Тут я вспомнил. Я вспомнил полуистлевший труп молодой женщины, прижимавшей к себе ребенка, завернутого в желтое одеяло. Прядь золотисто-рыжих волос, торчавшую из грязной засыпки рва. Я закричал и, наверное, крик мой был страшен: "Какой местью отомстить мне за тебя?"
Она ответила тихо, уже невидимая: "Разве тебе мало попалось трупов в Литве, в Калининской области и здесь — во рве? Не надо никакой мести, просто запомни."
Тут я понял, что она окончательно исчезла, и снова закричал.
Сразу же почувствовал, как меня обнимают сильные, ласковые руки, и услышал голос Валерия Николаевича:
— Жора, значит она к вам тоже приходила. Я так и думал.
— Откуда вы это знаете? — опешив, спросил я.
— Ну. Это, можно сказать, моя профессия.
Я понял, что он усмехнулся, а он продолжал:
— Да, и вы, и я должны запомнить. А сейчас, мой дорогой, выпейте немного водки.
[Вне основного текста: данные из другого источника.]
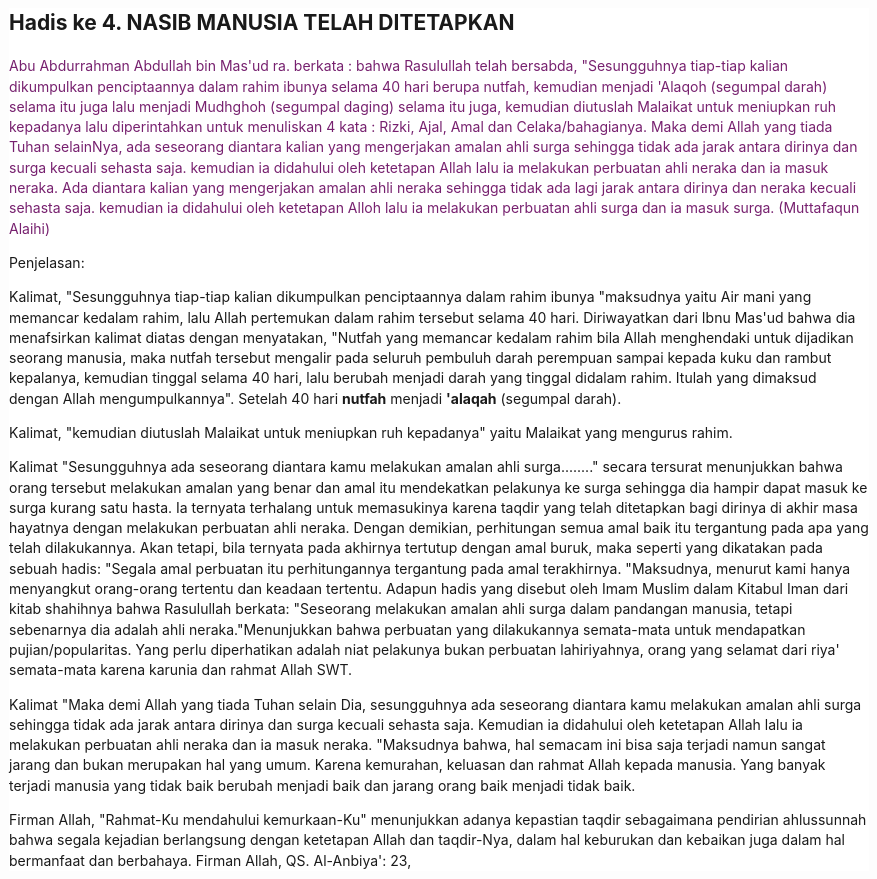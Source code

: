 <div markdown="1">

## Hadis ke 4. NASIB MANUSIA TELAH DITETAPKAN
<font color="#77216F">
Abu Abdurrahman Abdullah bin Mas'ud ra. berkata : bahwa Rasulullah telah bersabda, "Sesungguhnya tiap-tiap kalian dikumpulkan penciptaannya dalam rahim ibunya selama 40 hari berupa nutfah, kemudian menjadi 'Alaqoh (segumpal darah) selama itu juga lalu menjadi Mudhghoh (segumpal daging) selama itu juga, kemudian diutuslah Malaikat untuk meniupkan ruh kepadanya lalu diperintahkan untuk menuliskan 4 kata : Rizki, Ajal, Amal dan Celaka/bahagianya. Maka demi Allah yang tiada Tuhan selainNya, ada seseorang diantara kalian yang mengerjakan amalan ahli surga sehingga tidak ada jarak antara dirinya dan surga kecuali sehasta saja. kemudian  ia  didahului  oleh  ketetapan  Allah  lalu  ia  melakukan  perbuatan  ahli neraka dan ia masuk neraka. Ada diantara kalian yang mengerjakan amalan ahli neraka sehingga tidak ada lagi jarak antara dirinya dan neraka kecuali sehasta saja. kemudian ia didahului oleh ketetapan Alloh lalu ia melakukan perbuatan ahli surga dan ia masuk surga. (Muttafaqun Alaihi)
</font>

Penjelasan:

Kalimat, "Sesungguhnya tiap-tiap kalian dikumpulkan penciptaannya dalam rahim ibunya "maksudnya yaitu Air mani yang memancar kedalam rahim, lalu Allah pertemukan dalam  rahim  tersebut selama 40  hari. Diriwayatkan dari Ibnu Mas'ud bahwa dia menafsirkan kalimat diatas dengan menyatakan, "Nutfah yang memancar kedalam rahim bila Allah menghendaki untuk dijadikan seorang manusia, maka nutfah tersebut mengalir pada seluruh pembuluh darah perempuan sampai kepada kuku dan rambut kepalanya, kemudian tinggal selama 40 hari, lalu berubah menjadi darah yang tinggal didalam rahim. Itulah yang dimaksud dengan Allah mengumpulkannya". Setelah 40 hari **nutfah** menjadi **'alaqah** (segumpal darah).

Kalimat, "kemudian diutuslah Malaikat untuk  meniupkan ruh  kepadanya" yaitu Malaikat yang mengurus rahim.

Kalimat "Sesungguhnya ada seseorang diantara kamu melakukan amalan ahli surga........" secara tersurat menunjukkan bahwa orang tersebut melakukan amalan yang benar dan amal itu mendekatkan pelakunya ke surga sehingga dia hampir dapat masuk ke surga kurang satu hasta. Ia ternyata terhalang untuk memasukinya karena taqdir yang  telah  ditetapkan  bagi  dirinya  di  akhir  masa  hayatnya  dengan  melakukan perbuatan ahli neraka. Dengan demikian, perhitungan semua amal baik itu tergantung pada apa yang telah dilakukannya. Akan tetapi, bila ternyata pada akhirnya tertutup dengan amal buruk, maka seperti yang dikatakan pada sebuah hadis: "Segala amal perbuatan itu perhitungannya tergantung pada amal terakhirnya. "Maksudnya, menurut kami  hanya  menyangkut  orang-orang  tertentu  dan  keadaan  tertentu. Adapun hadis yang disebut oleh Imam Muslim dalam Kitabul Iman dari kitab shahihnya bahwa Rasulullah berkata: "Seseorang melakukan amalan ahli surga dalam pandangan manusia, tetapi sebenarnya dia adalah ahli neraka."Menunjukkan bahwa perbuatan yang dilakukannya semata-mata untuk mendapatkan pujian/popularitas. Yang perlu diperhatikan adalah niat pelakunya bukan perbuatan lahiriyahnya, orang yang selamat dari riya' semata-mata karena karunia dan rahmat Allah SWT.

Kalimat "Maka demi Allah yang tiada Tuhan selain Dia, sesungguhnya ada seseorang diantara kamu melakukan amalan ahli surga sehingga tidak ada jarak antara dirinya dan surga kecuali sehasta saja. Kemudian ia didahului oleh ketetapan Allah lalu ia melakukan perbuatan ahli neraka dan ia masuk neraka. "Maksudnya bahwa, hal semacam ini bisa saja terjadi namun sangat jarang dan bukan merupakan hal yang umum. Karena kemurahan, keluasan dan rahmat Allah kepada manusia. Yang banyak terjadi manusia yang tidak baik berubah menjadi baik dan jarang orang baik menjadi tidak baik.

Firman Allah, "Rahmat-Ku mendahului kemurkaan-Ku" menunjukkan adanya kepastian taqdir sebagaimana pendirian ahlussunnah bahwa segala kejadian berlangsung dengan ketetapan Allah dan taqdir-Nya, dalam hal keburukan dan kebaikan juga dalam hal bermanfaat dan berbahaya. Firman Allah, QS. Al-Anbiya': 23,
В кромешной тьме музейного полуподвала ничего не было видно, но я почувствовал, как у моих губ оказалась полная алюминиевая крышка от фляжки, и жадно выпил ее содержимое.
Больше в эту ночь после эксгумации мне не удалось уснуть…
…Когда мы подвели итоги нашей работы, оказалось, что ущерб, нанесенный гитлеровцами в этом крае памятникам археологии, архитектуры, культуры и искусства огромен. Во многом непонятными оставались и побуждения гитлеровцев. Когда, например, они крали золотые шедевры греко-скифского искусства из кубанских курганов или разрушали для военных или хозяйственных нужд храмы или те же курганы, это еще можно было понять (но не в смысле "понять, значит простить"). Однако когда без всяких причин производилось разрушение или уничтожение прекрасных творений рук человеческих, то это вызывало не только возмущение, но и недоумение. Ведь все это делали сыны поистине великого народа — немецкого. Я не раз вспоминал совет нашего директора Грекова: "Не ожесточиться" и с большим трудом пытался ему следовать. Впрочем, разве не уничтожали в еще больших масштабах свои собственные святыни на протяжении десятилетий и сыны другого, тоже поистине великого народа — русского?